Zendesk Messaging & Live Chat (Real-Time Conversations)
- Messages are live chat interactions that occur through the Zendesk messaging interface, either via the website widget, mobile app, or social messaging channels.
- Each individual message is a distinct object, creating a more conversational, back-and-forth experience.
- Unlike ticket comments, messages are always public and do not include internal notes.
- A Zendesk chat session can be re-opened multiple times within a ticket, as end users or agents continue conversations asynchronously.
- By default, Zendesk closes live chats after 10 minutes of inactivity, but agents can also manually end a messaging session if a certain setting is enabled. After a messaging session is ended, end users must use email to correspond with agents.
How Zendesk Indicates the Difference in the UI
For both agents and end users, Zendesk visually distinguishes comments (tickets) from messages (live chat & messaging interactions) in different ways.
Agent View:
- Ticket Comments (Zendesk Support)
- Appears in the Zendesk Support ticket UI under the conversation thread.
- Can be marked as public (visible to the end user) or internal note (visible only to agents).
- Has a structured email-style layout.
- If the ticket was created from a chat, the chat transcript appears as an event within the ticket rather than as individual comments.
- Messages (Zendesk Messaging / Live Chat)
- Shown in a real-time chat interface under the Zendesk Agent Workspace.
- Messages appear in a continuous, live chat bubble format.
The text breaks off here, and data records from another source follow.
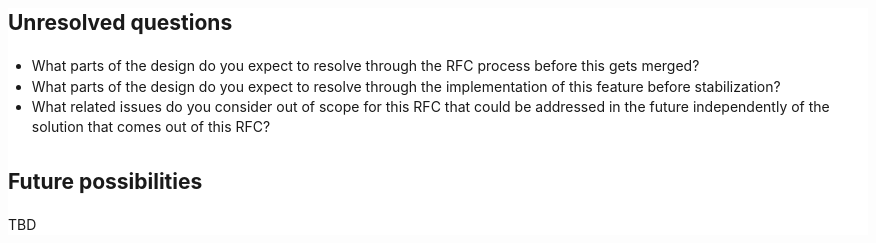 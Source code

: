 ## Unresolved questions

[unresolved-questions]: #unresolved-questions

- What parts of the design do you expect to resolve through the RFC process before this gets merged?
- What parts of the design do you expect to resolve through the implementation of this feature before stabilization?
- What related issues do you consider out of scope for this RFC that could be addressed in the future independently of
  the solution that comes out of this RFC?

## Future possibilities

TBD


[reference-level-explanation]: #reference-level-explanation
[drawbacks]: #drawbacks
[rationale-and-alternatives]: #rationale-and-alternatives
[prior-art]: #prior-art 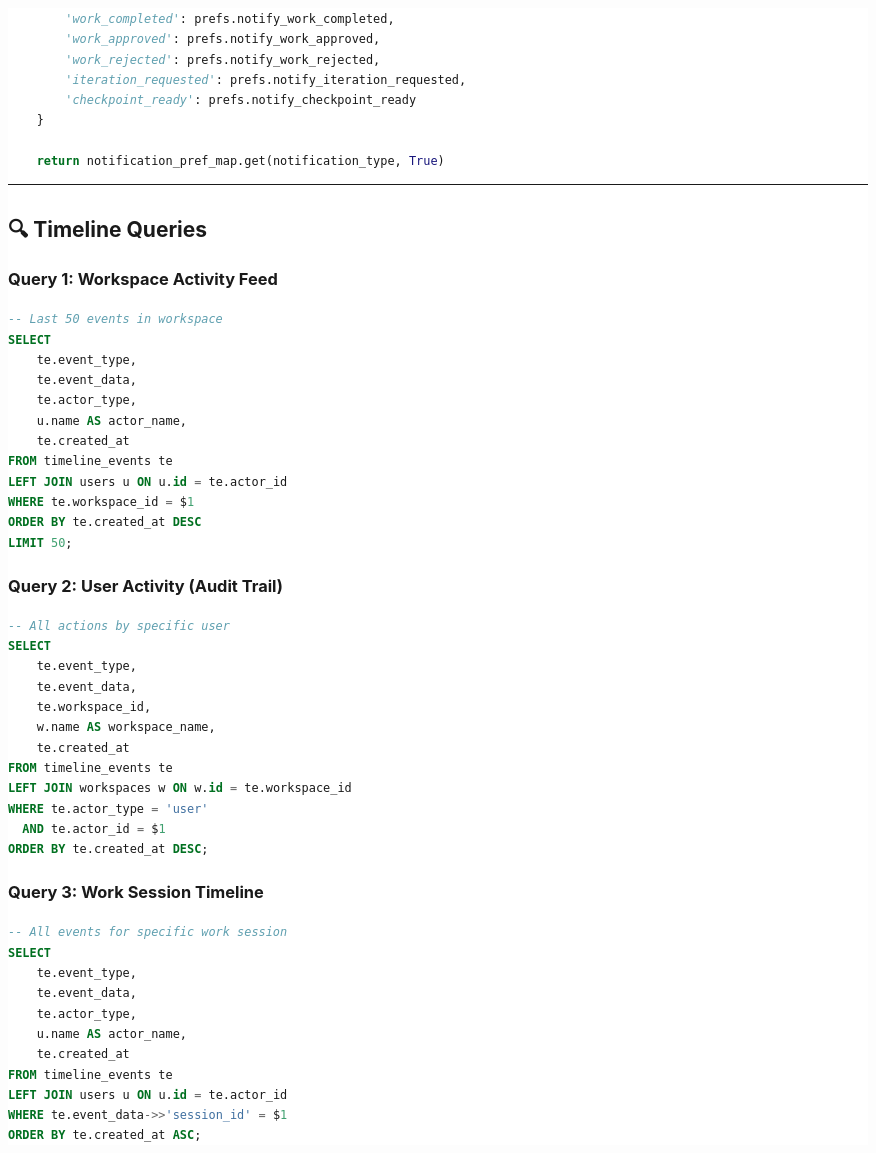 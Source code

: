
 ```python
        'work_completed': prefs.notify_work_completed,
        'work_approved': prefs.notify_work_approved,
        'work_rejected': prefs.notify_work_rejected,
        'iteration_requested': prefs.notify_iteration_requested,
        'checkpoint_ready': prefs.notify_checkpoint_ready
    }

    return notification_pref_map.get(notification_type, True)
```

---

## 🔍 Timeline Queries

### Query 1: Workspace Activity Feed

```sql
-- Last 50 events in workspace
SELECT
    te.event_type,
    te.event_data,
    te.actor_type,
    u.name AS actor_name,
    te.created_at
FROM timeline_events te
LEFT JOIN users u ON u.id = te.actor_id
WHERE te.workspace_id = $1
ORDER BY te.created_at DESC
LIMIT 50;
```

### Query 2: User Activity (Audit Trail)

```sql
-- All actions by specific user
SELECT
    te.event_type,
    te.event_data,
    te.workspace_id,
    w.name AS workspace_name,
    te.created_at
FROM timeline_events te
LEFT JOIN workspaces w ON w.id = te.workspace_id
WHERE te.actor_type = 'user'
  AND te.actor_id = $1
ORDER BY te.created_at DESC;
```

### Query 3: Work Session Timeline

```sql
-- All events for specific work session
SELECT
    te.event_type,
    te.event_data,
    te.actor_type,
    u.name AS actor_name,
    te.created_at
FROM timeline_events te
LEFT JOIN users u ON u.id = te.actor_id
WHERE te.event_data->>'session_id' = $1
ORDER BY te.created_at ASC;
```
- If a chat session results in a ticket, the conversation history appears inside the ticket, but the layout remains chat-based rather than email-like.
End User View:
- Ticket Comments
- End users receive ticket comments via email notifications if public.
- When viewed in the Zendesk Help Center, the comments appear in a structured thread.
- Replies can be sent via email, which updates the ticket as a new comment.
- Messages (Zendesk Messaging / Live Chat)
- End users see real-time messages in a chat widget on the website or mobile app.
- If a bot or agent replies, the messages appear as chat bubbles.
- If the conversation gets escalated to a ticket, further communication happens via email, and the chat history is included in the ticket.
How This Difference Appears in Qvasa Metrics
Comment-Based Metrics (Ticket-Driven Email Communication)
Any metric in Qvasa that includes the word “comment” refers to Zendesk’s comment object, meaning it measures performance based on ticket-based communication.
Metric Example
Median Comment First Touch Time: Calculates the median time it takes for an agent to respond with a public comment after an end user’s first comment in a ticket. These types of metrics apply to email-based ticket interactions, where response times can vary significantly depending on the nature of the request and workflow.
Messaging & Chat-Based Metrics (Real-Time Conversations)
Metrics that include the words "live chat" or "messaging" track real-time interactions happening within the Zendesk messaging system.
Metric Example
Zendesk Live Chats Avg Agent Reply Time: Measures the average response time from the moment an end user sends a message until an agent replies. Messaging-based metrics reflect the faster-paced nature of chat interactions, where response times and resolution times are expected to be significantly shorter than email-based tickets.
Why This Matters for Your Reports
- Some tickets contain only comments, some contain only messages, and some contain both.
- A ticket can have multiple chat sessions if a conversation is re-opened by the end user or agent.
- If an agent manually ends a messaging session, the ticket is forced into the email channel, meaning further responses will be captured as comments instead of messages.
- Messaging KPIs reflect real-time interactions, while comment-based KPIs account for longer reply cycles over email.
By understanding this distinction, you can better interpret Qvasa reports and ensure that your team’s performance is accurately measured across both real-time and asynchronous communication channels.